En quoi votre film dont l’action se déroule il y a 15 ans, est-il d’actualité ?
Fellipe : La guerre des classes que vous voyez dans le film est toujours présente dans la société brésilienne… La haine des plus pauvres envers les plus riches - et vice versa - existe encore. On peut dire qu’elle a même un regain de forme avec ces élections. Une partie des électeurs de droite se réjouissent que Lula soit en prison. De l’autre côté, des militants à gauche, ont poignardé Bolsonaro. La violence est extrême des deux côtés.
Clara : … Ce décalage temporel apporte aussi une certaine ironie. On voit bien que les craintes de cette bourgeoisie décadente dans le film est ridicule. Sous le gouvernement de Lula, les plus riches n’ont pas été inquiétés et les banques ne se sont jamais aussi bien portées.
Fellipe : … Cette ironie est malheureusement écrasée par ces élections !
Pourquoi avoir situé l’action de Domingo en 2003 et pas aujourd’hui ?
Fellipe : Le film a été très long à faire. Le scénario date de 2005. Le timing de sa sortie est aujourd’hui curieux !
Clara : Il est étonnant que le cinéma brésilien ne se soit pas encore penché sur cette période qui va de l’élection de Lula jusqu’à nos jours! Beaucoup de cinéastes sont encore bloqués sur les années de dictature, alors que s’est joué là un bouleversement tout aussi historique.
Fellipe : L’évolution des mentalités dans le pays, nous a toutefois incité à changer la fin du film qui à la base était plus tragique, et s’articulait comme une affirmation de l’oppression bourgeoise. Le film se termine aujourd’hui par un geste d’espoir.
Clara :… Si Rita, la fille de la servante dans le film ne pouvait envisager faire des études en 2003, l’arrivée de Lula tout changé. Il a ouvert aux classes populaires l’accès aux universités.
En quoi cette région du Sud du Brésil, où se déroule Domingo est-elle spécifique ?
Clara : … C’est ici que l’esclavage a été le plus violent.
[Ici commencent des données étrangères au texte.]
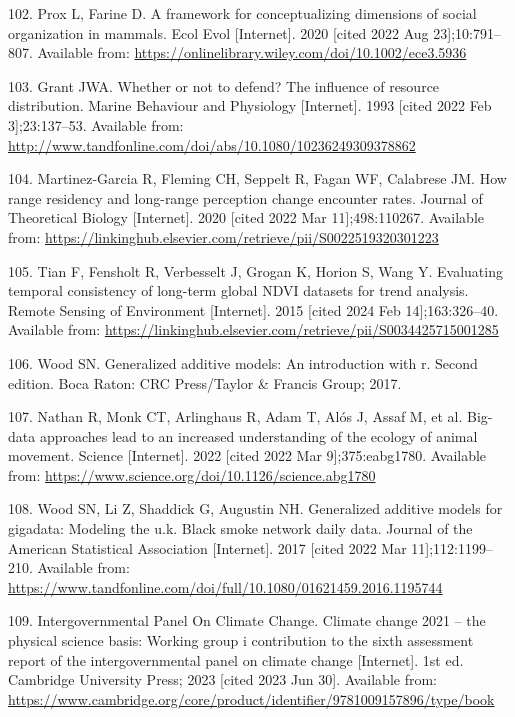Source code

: \documentclass[
  12pt,
]{article}
\newlength{\cslhangindent}
\newenvironment{CSLReferences}[2] %
 {\begin{list}{}{%
  \setlength{\itemindent}{0pt}
  \setlength{\leftmargin}{0pt}
  \setlength{\parsep}{0pt}
  \ifodd #1
   \setlength{\leftmargin}{\cslhangindent}
   \setlength{\itemindent}{-1\cslhangindent}
  \fi
  \setlength{\itemsep}{#2\baselineskip}}}
 {\end{list}}
\begin{document}
\begin{CSLReferences}{0}{1}
102. Prox L, Farine D. A framework for conceptualizing dimensions of social organization in mammals. Ecol Evol {[}Internet{]}. 2020 {[}cited 2022 Aug 23{]};10:791--807. Available from: \url{https://onlinelibrary.wiley.com/doi/10.1002/ece3.5936}

103. Grant JWA. Whether or not to defend? The influence of resource distribution. Marine Behaviour and Physiology {[}Internet{]}. 1993 {[}cited 2022 Feb 3{]};23:137--53. Available from: \url{http://www.tandfonline.com/doi/abs/10.1080/10236249309378862}

104. Martinez-Garcia R, Fleming CH, Seppelt R, Fagan WF, Calabrese JM. How range residency and long-range perception change encounter rates. Journal of Theoretical Biology {[}Internet{]}. 2020 {[}cited 2022 Mar 11{]};498:110267. Available from: \url{https://linkinghub.elsevier.com/retrieve/pii/S0022519320301223}

105. Tian F, Fensholt R, Verbesselt J, Grogan K, Horion S, Wang Y. Evaluating temporal consistency of long-term global {NDVI} datasets for trend analysis. Remote Sensing of Environment {[}Internet{]}. 2015 {[}cited 2024 Feb 14{]};163:326--40. Available from: \url{https://linkinghub.elsevier.com/retrieve/pii/S0034425715001285}

106. Wood SN. Generalized additive models: An introduction with r. Second edition. Boca Raton: {CRC} Press/Taylor \& Francis Group; 2017.

107. Nathan R, Monk CT, Arlinghaus R, Adam T, Alós J, Assaf M, et al. Big-data approaches lead to an increased understanding of the ecology of animal movement. Science {[}Internet{]}. 2022 {[}cited 2022 Mar 9{]};375:eabg1780. Available from: \url{https://www.science.org/doi/10.1126/science.abg1780}

108. Wood SN, Li Z, Shaddick G, Augustin NH. Generalized additive models for gigadata: Modeling the u.k. Black smoke network daily data. Journal of the American Statistical Association {[}Internet{]}. 2017 {[}cited 2022 Mar 11{]};112:1199--210. Available from: \url{https://www.tandfonline.com/doi/full/10.1080/01621459.2016.1195744}

109. Intergovernmental Panel On Climate Change. Climate change 2021 -- the physical science basis: Working group i contribution to the sixth assessment report of the intergovernmental panel on climate change {[}Internet{]}. 1st ed. Cambridge University Press; 2023 {[}cited 2023 Jun 30{]}. Available from: \url{https://www.cambridge.org/core/product/identifier/9781009157896/type/book}


\end{CSLReferences}
\end{document}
Une légende raconte qu’un jour le sang qui coulait dans les rivières - mélange du sang des bœufs qui servaient à produire la viande séchée et des esclaves - était tellement important qu’il s’est évaporé dans l’air avant de retomber sous forme de pluie. C’est une région marécageuse, très dure, où le poids des traditions est encore très fort.
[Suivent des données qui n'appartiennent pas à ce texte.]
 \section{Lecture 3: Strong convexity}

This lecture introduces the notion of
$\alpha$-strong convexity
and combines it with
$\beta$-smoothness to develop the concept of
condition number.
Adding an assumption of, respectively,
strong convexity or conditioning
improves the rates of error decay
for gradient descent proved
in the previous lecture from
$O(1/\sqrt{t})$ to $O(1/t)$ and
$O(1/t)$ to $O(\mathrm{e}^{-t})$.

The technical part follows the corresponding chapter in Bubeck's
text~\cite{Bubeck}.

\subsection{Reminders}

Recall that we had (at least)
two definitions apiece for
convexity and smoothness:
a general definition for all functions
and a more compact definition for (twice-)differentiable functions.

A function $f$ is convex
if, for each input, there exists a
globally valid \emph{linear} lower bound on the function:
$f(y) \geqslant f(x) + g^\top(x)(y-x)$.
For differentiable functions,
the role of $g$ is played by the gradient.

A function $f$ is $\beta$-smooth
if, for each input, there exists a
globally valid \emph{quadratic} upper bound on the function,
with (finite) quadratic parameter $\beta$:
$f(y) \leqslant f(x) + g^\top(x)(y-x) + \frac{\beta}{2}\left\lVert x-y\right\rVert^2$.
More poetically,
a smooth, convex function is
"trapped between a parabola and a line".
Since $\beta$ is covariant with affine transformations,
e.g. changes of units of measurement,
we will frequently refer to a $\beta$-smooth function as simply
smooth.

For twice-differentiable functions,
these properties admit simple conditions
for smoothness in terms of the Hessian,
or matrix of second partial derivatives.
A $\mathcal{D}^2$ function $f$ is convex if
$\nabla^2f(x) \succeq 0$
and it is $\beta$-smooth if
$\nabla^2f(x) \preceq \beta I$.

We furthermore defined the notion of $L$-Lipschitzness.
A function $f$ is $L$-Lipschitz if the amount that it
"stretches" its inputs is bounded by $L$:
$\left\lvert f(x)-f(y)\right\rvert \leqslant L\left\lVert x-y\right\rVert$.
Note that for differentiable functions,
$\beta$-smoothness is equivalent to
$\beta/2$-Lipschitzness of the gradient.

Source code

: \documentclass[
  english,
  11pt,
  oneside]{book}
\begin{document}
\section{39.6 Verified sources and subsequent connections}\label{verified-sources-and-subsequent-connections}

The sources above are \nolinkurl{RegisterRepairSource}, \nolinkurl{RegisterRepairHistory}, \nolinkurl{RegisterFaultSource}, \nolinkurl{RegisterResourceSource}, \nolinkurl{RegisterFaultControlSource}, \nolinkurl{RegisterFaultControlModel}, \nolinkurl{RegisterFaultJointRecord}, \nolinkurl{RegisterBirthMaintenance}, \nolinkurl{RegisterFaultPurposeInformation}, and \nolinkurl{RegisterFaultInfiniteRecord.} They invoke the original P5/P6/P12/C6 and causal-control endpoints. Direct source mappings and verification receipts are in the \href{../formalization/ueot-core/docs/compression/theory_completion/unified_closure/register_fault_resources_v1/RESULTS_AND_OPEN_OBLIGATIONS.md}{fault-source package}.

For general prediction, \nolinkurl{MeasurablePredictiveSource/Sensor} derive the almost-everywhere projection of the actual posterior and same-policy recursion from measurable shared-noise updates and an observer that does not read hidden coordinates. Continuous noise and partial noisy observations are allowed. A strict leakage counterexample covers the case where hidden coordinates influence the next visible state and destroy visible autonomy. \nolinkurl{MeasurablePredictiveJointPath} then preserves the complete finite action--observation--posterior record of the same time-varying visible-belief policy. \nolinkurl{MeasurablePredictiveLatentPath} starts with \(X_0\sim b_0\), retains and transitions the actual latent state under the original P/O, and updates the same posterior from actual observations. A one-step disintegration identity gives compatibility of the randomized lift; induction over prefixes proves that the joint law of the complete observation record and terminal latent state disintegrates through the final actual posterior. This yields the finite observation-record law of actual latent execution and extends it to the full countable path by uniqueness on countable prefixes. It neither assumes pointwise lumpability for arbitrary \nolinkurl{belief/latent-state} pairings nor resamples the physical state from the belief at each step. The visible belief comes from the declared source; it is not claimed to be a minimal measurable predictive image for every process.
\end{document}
Clara vous avez produit le dernier film de Fellipe, Gabriel et la montagne, cette fois, vous avez décidé de co-réaliser Domingo ensemble, comment se sont répartis les rôles ?
Fellipe : … Il faut peut-être préciser que le scénario a été écrit par Lucas Paraizo. Ni Clara ni moi, n’avions donc une quelconque autorité sur le projet. D’un point de vue pratique, l’aspect choral du récit demandait une attention importante. A deux, il était plus facile d’observer tous les comédiens…
Clara : … De façon naturelle, nos interprètes ont choisi leur référent, Fellipe ou moi. Ils avaient tous besoin d’être rassurés, de se sentir observés donc protégés.
La caméra est très mobile à l’intérieur de la maison et fixe à l’extérieur. Pourquoi ?
Clara : C’est notre chef opératrice, Louise Botkay, qui nous a proposé cette idée. Le tournage s’est déroulé sur un temps très court, il fallait un parti pris de mise en scène très strict afin de ne pas se disperser. A l’intérieur de la maison, les personnages sont plus dans l’introspection, ce qui se joue est plus incertain, d’où cette impression de tâtonnement à l’image. A l’extérieur, le cadre est plus fort qu’eux, nous voulions plus être dans la farce. Il a toutefois fallu convaincre Fellipe qui était réticent à suivre ces idées de mise en scène…
Fellipe : … J’avais peur que ça se voit trop au point de devenir une coquetterie. Au final, elles avaient raison, ce choix rend les choses plus expressives.
Comment avez-vous envisagé votre casting ?
Clara : De façon très libre ! Les interprètes viennent d’horizons très différents. Itala Nandi qui joue la matriarche par exemple, est une ancienne diva du cinéma novo brésilien. C’était émouvant de la retrouver au premier plan. Pour le reste, il y a des stars de telenovelas très populaires au Brésil, des acteurs de théâtre ou du cinéma d’auteur. Le tournage s’est déroulé dans une ambiance très joyeuse et égalitaire.